• _WORK INSTRUCTIONS_: Write out exactly the lines running from the line that includes "example, fuzzy reasoning" to the end of the data, both ends included, and nothing besides.

▼

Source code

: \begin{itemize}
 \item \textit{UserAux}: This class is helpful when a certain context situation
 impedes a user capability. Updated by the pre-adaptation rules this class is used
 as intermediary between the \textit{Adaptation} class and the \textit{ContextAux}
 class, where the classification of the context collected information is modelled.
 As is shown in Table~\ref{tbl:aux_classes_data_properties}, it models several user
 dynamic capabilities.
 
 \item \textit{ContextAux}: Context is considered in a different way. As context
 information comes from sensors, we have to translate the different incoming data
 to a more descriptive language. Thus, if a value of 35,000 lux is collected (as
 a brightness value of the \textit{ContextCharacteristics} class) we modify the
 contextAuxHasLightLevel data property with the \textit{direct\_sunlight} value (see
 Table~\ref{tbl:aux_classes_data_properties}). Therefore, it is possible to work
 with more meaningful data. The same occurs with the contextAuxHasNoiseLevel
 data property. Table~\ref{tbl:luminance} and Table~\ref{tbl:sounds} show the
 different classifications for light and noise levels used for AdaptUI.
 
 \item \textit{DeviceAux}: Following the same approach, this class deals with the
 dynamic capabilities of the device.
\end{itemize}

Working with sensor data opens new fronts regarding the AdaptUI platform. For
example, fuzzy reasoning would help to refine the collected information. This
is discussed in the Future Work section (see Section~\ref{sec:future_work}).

▲

• _WRITTEN SOLUTION_:
example, fuzzy reasoning would help to refine the collected information. This
is discussed in the Future Work section (see Section~\ref{sec:future_work}).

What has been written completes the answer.